The invention relates to a method for determining supply voltages of a load, and also a load.
In this regard, the load is a multiphase load, that is to say a load that is connected to a multiphase, in particular three-phase, supply network. In this regard, the supply network comprises a plurality of supply phases and also additionally, or respectively an additional, neutral conductor phase.
In the context of monitoring systems, for example for monitoring the condition of the load or also for monitoring energy consumption, electrical variables of the load are determined during operation. Parameters for maintenance or wear are then derived from these variables, for example in the context of condition monitoring. A fundamental variable in this regard is the supply voltage for the load. In the case of a three-phase supply network, the individual supply voltages of a respective phase typically have a phase relationship of 120°. The load usually comprises a plurality of sub loads that are suitably connected to the individual phases. The load is a three-phase electric motor for example, and the sub loads individual coils or groups of coils in that electric motor.

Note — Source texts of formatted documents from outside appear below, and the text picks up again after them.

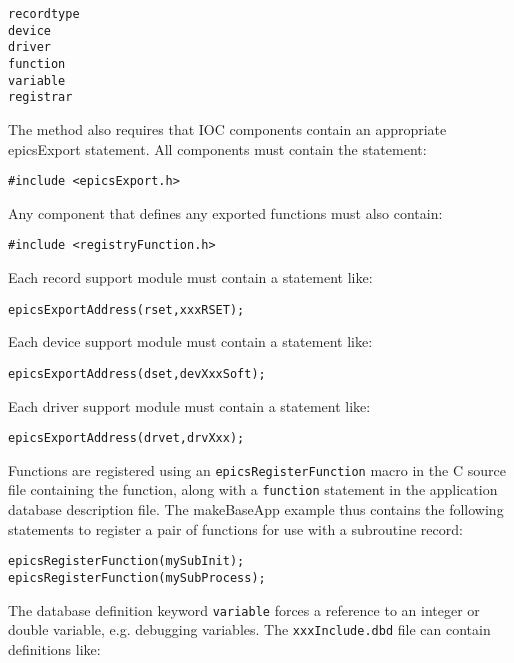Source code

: \begin{verbatim}
recordtype
device
driver
function
variable
registrar
\end{verbatim}

The method also requires that IOC components contain an appropriate epicsExport statement.
All components must contain the statement:

\begin{verbatim}
#include <epicsExport.h>
\end{verbatim}

Any component that defines any exported functions must also contain:

\begin{verbatim}
#include <registryFunction.h>
\end{verbatim}

Each record support module must contain a statement like:

\begin{verbatim}
epicsExportAddress(rset,xxxRSET);
\end{verbatim}

Each device support module must contain a statement like:

\begin{verbatim}
epicsExportAddress(dset,devXxxSoft);
\end{verbatim}

Each driver support module must contain a statement like:

\begin{verbatim}
epicsExportAddress(drvet,drvXxx);
\end{verbatim}

Functions are registered using an \verb|epicsRegisterFunction| macro in the C source file containing the function, along with a \verb|function| statement in the application database description file.
The makeBaseApp example thus contains the following statements to register a pair of functions for use with a subroutine record:

\begin{verbatim}
epicsRegisterFunction(mySubInit);
epicsRegisterFunction(mySubProcess);
\end{verbatim}

The database definition keyword \verb|variable| forces a reference to an integer or double variable, e.g. debugging variables.
The \verb|xxxInclude.dbd| file can contain definitions like:

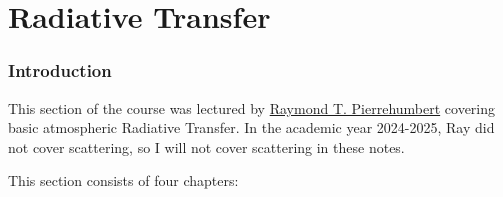 \part{Radiative Transfer}\label{Radiative Transfer}

\section*{Introduction}

This section of the course was lectured by \href{https://users.physics.ox.ac.uk/~pierrehumbert/}{Raymond T. Pierrehumbert} covering basic atmospheric Radiative Transfer. In the academic year 2024-2025, Ray did not cover scattering, so I will not cover scattering in these notes.\vspace{5 mm}

\noindent This section consists of four chapters:\vspace{5 mm}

Measuring the voltage of loads of this type requires that the supply voltages of the individual phases be determined. To this effect, a voltage divider is usually assigned to each phase for the purpose of measuring voltage, the voltage dividers being wired up to a common measurement potential as a reference point.
In real-life systems, however, and depending on the current operating situations, the measured voltage of a respective phase measured in this way is not necessarily identical to the actual supply voltage applied to the (sub) load. Thus, for example, the respective supply voltage is also dependent, inter alia, on how and in what way the load is wired up to the supply network, whether this is by way of a so-called star connection or by way of a so-called delta connection, for example. In the first case, a voltage at the level of the voltage of the respective supply phase applies in each case, usually 230 Volt. In the case of a delta connection, a higher voltage, typically around 400 Volt, is applied to the sub load. At the same time, however, a measured voltage of only 230 Volt would be measured in each case.

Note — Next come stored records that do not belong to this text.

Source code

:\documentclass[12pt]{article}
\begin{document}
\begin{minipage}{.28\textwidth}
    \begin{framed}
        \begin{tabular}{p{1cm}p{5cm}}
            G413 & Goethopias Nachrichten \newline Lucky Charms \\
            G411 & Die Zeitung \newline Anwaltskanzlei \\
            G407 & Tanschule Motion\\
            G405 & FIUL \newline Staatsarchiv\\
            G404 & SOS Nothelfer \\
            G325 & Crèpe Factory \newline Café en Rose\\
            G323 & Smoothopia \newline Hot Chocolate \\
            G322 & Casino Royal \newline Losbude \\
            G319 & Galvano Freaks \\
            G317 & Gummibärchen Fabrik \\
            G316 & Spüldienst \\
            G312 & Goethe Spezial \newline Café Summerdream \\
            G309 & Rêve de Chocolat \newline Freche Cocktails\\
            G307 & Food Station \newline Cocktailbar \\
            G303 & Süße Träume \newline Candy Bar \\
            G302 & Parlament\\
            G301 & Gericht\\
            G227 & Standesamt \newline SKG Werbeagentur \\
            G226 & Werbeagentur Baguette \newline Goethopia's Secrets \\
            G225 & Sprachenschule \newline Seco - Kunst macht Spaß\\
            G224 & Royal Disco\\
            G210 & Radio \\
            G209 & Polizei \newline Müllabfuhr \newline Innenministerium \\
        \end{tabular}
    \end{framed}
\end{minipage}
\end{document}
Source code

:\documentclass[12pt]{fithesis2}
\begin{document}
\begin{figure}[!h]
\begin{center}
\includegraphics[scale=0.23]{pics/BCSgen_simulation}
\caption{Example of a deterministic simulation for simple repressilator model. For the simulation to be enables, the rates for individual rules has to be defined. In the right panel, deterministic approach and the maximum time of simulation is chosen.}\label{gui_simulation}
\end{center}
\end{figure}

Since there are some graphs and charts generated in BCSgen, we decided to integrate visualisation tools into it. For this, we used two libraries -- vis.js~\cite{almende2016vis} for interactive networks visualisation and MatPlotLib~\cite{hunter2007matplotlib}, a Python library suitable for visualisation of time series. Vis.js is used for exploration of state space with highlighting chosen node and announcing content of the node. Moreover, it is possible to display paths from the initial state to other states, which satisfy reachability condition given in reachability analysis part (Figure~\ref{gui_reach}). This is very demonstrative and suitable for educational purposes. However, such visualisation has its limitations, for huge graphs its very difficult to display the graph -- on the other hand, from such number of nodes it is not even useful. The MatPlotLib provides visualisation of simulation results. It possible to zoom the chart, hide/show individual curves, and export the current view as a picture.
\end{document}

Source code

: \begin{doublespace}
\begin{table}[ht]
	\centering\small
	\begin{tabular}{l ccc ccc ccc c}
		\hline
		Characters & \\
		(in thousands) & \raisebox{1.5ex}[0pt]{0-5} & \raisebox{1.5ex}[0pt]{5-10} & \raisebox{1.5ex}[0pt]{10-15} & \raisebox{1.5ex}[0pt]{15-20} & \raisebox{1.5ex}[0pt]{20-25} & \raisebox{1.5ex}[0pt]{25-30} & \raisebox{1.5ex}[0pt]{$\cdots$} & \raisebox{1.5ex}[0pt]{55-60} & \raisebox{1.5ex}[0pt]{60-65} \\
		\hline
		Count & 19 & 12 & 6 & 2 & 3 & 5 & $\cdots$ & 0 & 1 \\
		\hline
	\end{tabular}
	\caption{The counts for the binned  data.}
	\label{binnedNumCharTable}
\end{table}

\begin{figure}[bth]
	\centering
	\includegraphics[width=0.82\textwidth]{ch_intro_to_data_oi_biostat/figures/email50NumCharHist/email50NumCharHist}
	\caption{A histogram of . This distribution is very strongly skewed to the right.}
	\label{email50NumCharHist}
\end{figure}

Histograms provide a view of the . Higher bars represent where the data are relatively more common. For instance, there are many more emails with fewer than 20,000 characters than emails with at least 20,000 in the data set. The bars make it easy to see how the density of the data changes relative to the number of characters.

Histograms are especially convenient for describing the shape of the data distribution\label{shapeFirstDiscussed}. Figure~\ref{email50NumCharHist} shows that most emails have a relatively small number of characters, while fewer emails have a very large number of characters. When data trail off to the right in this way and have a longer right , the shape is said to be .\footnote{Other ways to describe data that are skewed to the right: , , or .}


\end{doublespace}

In the presence of unsymmetrical loading of the various phases, this can moreover also result in shifts in the phase angle, likewise resulting in differences being produced. Ultimately, potential differences frequently exist between the measurement potential, that is to say the reference potential for the measured voltage and the network potential, that is to say the reference potential for the individual (sub) loads.
In addition to the three conductor phases of a three-phase supply network, an additional neutral conductor is also connected to the load in some systems, which in that case defines the network potential, that is to say the reference potential.
There are also characteristic differences in the definition of network reference potentials according to the country. In the USA, for example, the potential of one of the supply phases is also used as a reference potential.
Nowadays, so-called voltage transformers are employed to even out potential differences, which transformers are connected in series with the measuring system as hardware components to prevent incorrect measurements due to potential differences. Voltage transformers of this type are employed for measuring power in external measuring modules, for example. However, this is associated with a high level of cost in terms of hardware.